Hester darkened his door, all but wringing her hands. “Can you do nothing?”
“About Ross?” he said, a hair away from exasperation.
“Nay. Tessa.” She shut the heavy door with surprising strength despite her small frame. “She’ll soon join Jasper if we don’t take action, pining away night and day like she is.”
“What do you advise?” The words came out harsher than he wanted, his own sense of helplessness skirting fury. Passing a hand over his jaw, he fumbled for answers.
“Her spirit’s troubled and there’s no help for it. ‘A merry heart doeth good like a medicine: but a broken spirit drieth the bones.’”
The proverb was not one he liked to dwell on.
Hester came nearer his desk, all but pacing between it and the hearth. “Was it just my silly, gray-haired hopes, or did I sense some spark betwixt you two?”

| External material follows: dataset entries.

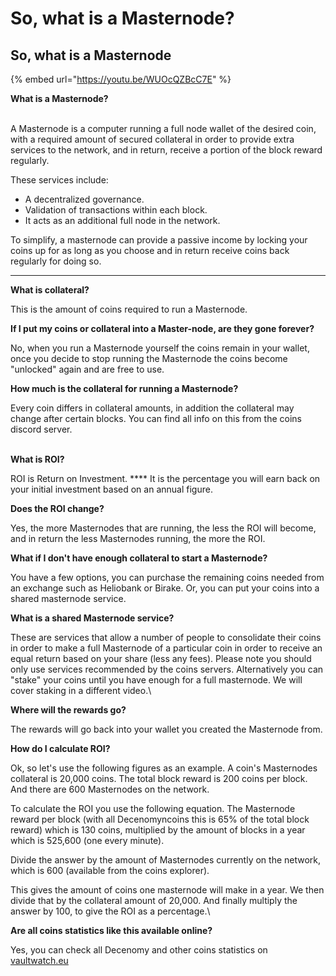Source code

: # So, what is a Masternode?

## So, what is a Masternode

{% embed url="https://youtu.be/WUOcQZBcC7E" %}

**What is a Masternode?**

\
A Masternode is a computer running a full node wallet of the desired coin, with a required amount of secured collateral in order to provide extra services to the network, and in return, receive a portion of the block reward regularly.

These services include:

* A decentralized governance.
* Validation of transactions within each block.
* It acts as an additional full node in the network.

To simplify, a masternode can provide a passive income by locking your coins up for as long as you choose and in return receive coins back regularly for doing so.

****

**What is collateral?**

This is the amount of coins required to run a Masternode.



**If I put my coins or collateral into a Master-node, are they gone forever?**

No, when you run a Masternode yourself the coins remain in your wallet, once you decide to stop running the Masternode the coins become "unlocked" again and are free to use.



**How much is the collateral for running a Masternode?**

Every coin differs in collateral amounts, in addition the collateral may change after certain blocks. You can find all info on this from the coins discord server.

\
**What is ROI?**

ROI is Return on Investment. **** It is the percentage you will earn back on your initial investment based on an annual figure.



**Does the ROI change?**

Yes, the more Masternodes that are running, the less the ROI will become, and in return the less Masternodes running, the more the ROI.



**What if I don't have enough collateral to start a Masternode?**

You have a few options, you can purchase the remaining coins needed from an exchange such as Heliobank or Birake. Or, you can put your coins into a shared masternode service.



**What is a shared Masternode service?**

These are services that allow a number of people to consolidate their coins in order to make a full Masternode of a particular coin in order to receive an equal return based on your share (less any fees). Please note you should only use services recommended by the coins servers. Alternatively you can "stake" your coins until you have enough for a full masternode. We will cover staking in a different video.\




**Where will the rewards go?**

The rewards will go back into your wallet you created the Masternode from.



**How do I calculate ROI?**

Ok, so let's use the following figures as an example. A coin's Masternodes collateral is 20,000 coins. The total block reward is 200 coins per block. And there are 600 Masternodes on the network.

To calculate the ROI you use the following equation. The Masternode reward per block (with all Decenomyncoins this is 65% of the total block reward) which is 130 coins, multiplied by the amount of blocks in a year which is 525,600 (one every minute).

Divide the answer by the amount of Masternodes currently on the network, which is 600 (available from the coins explorer).

This gives the amount of coins one masternode will make in a year. We then divide that by the collateral amount of 20,000. And finally multiply the answer by 100, to give the ROI as a percentage.\


**Are all coins statistics like this available online?**

Yes, you can check all Decenomy and other coins statistics on [vaultwatch.eu](https://vaultwatch.eu)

“It’s since ebbed,” he said stoically.
“On her part or yours?”
“Not on mine.” There was no letting up with Hester. Once begun, she’d not rest till she had a remedy. “But Tessa is in no temper for courting, as you yourself just said. And I have far more on my mind than frolicking.”
Hester snorted. “A little frolicking might do you both a world of good.”
The kisses they’d shared in the all-too-distant past cobwebbed in his memory.
“This fort is crawling with soldiers, given reinforcements from Fort Pitt just arrived.” She faced him, arms akimbo on her narrow hips. “Seems like you could take Tessa beyond those pickets anytime you please.”